**ACTIVITY:** Each line of the material below with the word "SURF" is to be reported.
(PROVIDED RECORDS)
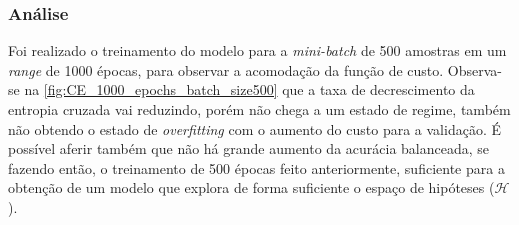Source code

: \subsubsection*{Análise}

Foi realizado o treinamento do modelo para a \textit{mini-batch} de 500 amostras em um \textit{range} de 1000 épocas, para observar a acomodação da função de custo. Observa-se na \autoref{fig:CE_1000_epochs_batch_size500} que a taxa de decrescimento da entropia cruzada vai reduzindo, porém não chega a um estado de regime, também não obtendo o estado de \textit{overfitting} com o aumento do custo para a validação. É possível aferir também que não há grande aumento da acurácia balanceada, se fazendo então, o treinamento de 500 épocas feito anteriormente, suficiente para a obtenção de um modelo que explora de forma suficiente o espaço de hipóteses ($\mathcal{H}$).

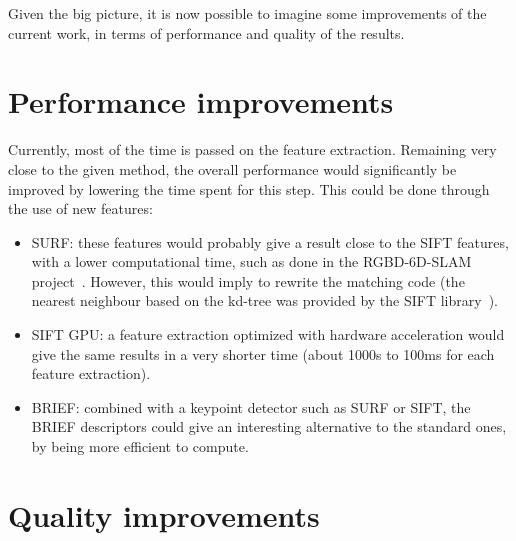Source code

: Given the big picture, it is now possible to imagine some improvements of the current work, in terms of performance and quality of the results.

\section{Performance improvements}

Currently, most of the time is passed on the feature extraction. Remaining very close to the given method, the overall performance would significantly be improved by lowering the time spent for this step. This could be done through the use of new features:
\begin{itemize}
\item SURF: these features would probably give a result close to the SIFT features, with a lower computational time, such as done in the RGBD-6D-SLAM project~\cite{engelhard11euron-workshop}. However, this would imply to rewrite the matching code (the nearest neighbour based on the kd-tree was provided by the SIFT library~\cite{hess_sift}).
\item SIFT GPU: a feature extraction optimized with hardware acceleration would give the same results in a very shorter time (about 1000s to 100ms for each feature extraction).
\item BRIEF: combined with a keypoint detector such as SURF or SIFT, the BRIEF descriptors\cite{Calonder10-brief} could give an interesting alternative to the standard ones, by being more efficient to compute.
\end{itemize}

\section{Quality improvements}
(End PROVIDED RECORDS)
(PROVIDED RECORDS)
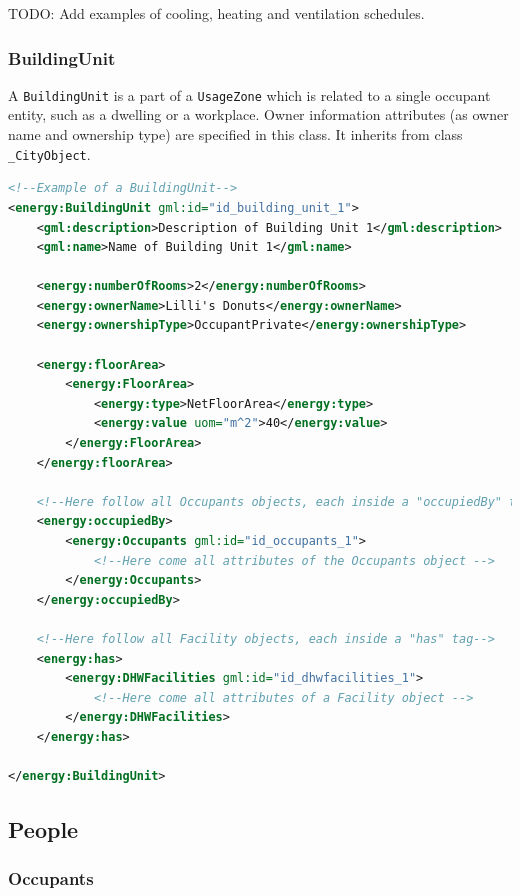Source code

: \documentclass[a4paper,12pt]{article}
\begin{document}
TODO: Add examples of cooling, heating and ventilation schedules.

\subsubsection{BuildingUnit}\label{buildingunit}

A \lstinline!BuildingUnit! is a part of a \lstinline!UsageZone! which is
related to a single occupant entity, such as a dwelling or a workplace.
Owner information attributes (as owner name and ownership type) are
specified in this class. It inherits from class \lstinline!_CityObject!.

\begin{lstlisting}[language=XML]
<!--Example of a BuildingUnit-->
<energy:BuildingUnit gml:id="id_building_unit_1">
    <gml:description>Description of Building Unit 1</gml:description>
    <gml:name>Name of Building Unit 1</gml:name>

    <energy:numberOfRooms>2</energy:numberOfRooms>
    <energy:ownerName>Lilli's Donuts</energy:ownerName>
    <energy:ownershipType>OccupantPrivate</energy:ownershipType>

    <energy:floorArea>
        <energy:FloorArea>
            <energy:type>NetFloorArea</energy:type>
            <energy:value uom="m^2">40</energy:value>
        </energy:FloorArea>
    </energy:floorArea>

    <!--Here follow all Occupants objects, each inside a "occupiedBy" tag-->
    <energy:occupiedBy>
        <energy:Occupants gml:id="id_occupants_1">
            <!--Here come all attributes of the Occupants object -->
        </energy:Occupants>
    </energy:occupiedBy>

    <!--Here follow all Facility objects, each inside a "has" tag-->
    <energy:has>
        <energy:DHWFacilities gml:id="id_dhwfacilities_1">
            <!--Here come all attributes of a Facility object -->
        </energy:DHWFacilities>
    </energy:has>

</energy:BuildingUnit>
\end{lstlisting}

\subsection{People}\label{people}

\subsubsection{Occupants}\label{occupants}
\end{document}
(End PROVIDED RECORDS)
**ANSWER AREA:**
\item SURF: these features would probably give a result close to the SIFT features, with a lower computational time, such as done in the RGBD-6D-SLAM project~\cite{engelhard11euron-workshop}. However, this would imply to rewrite the matching code (the nearest neighbour based on the kd-tree was provided by the SIFT library~\cite{hess_sift}).
\item BRIEF: combined with a keypoint detector such as SURF or SIFT, the BRIEF descriptors\cite{Calonder10-brief} could give an interesting alternative to the standard ones, by being more efficient to compute.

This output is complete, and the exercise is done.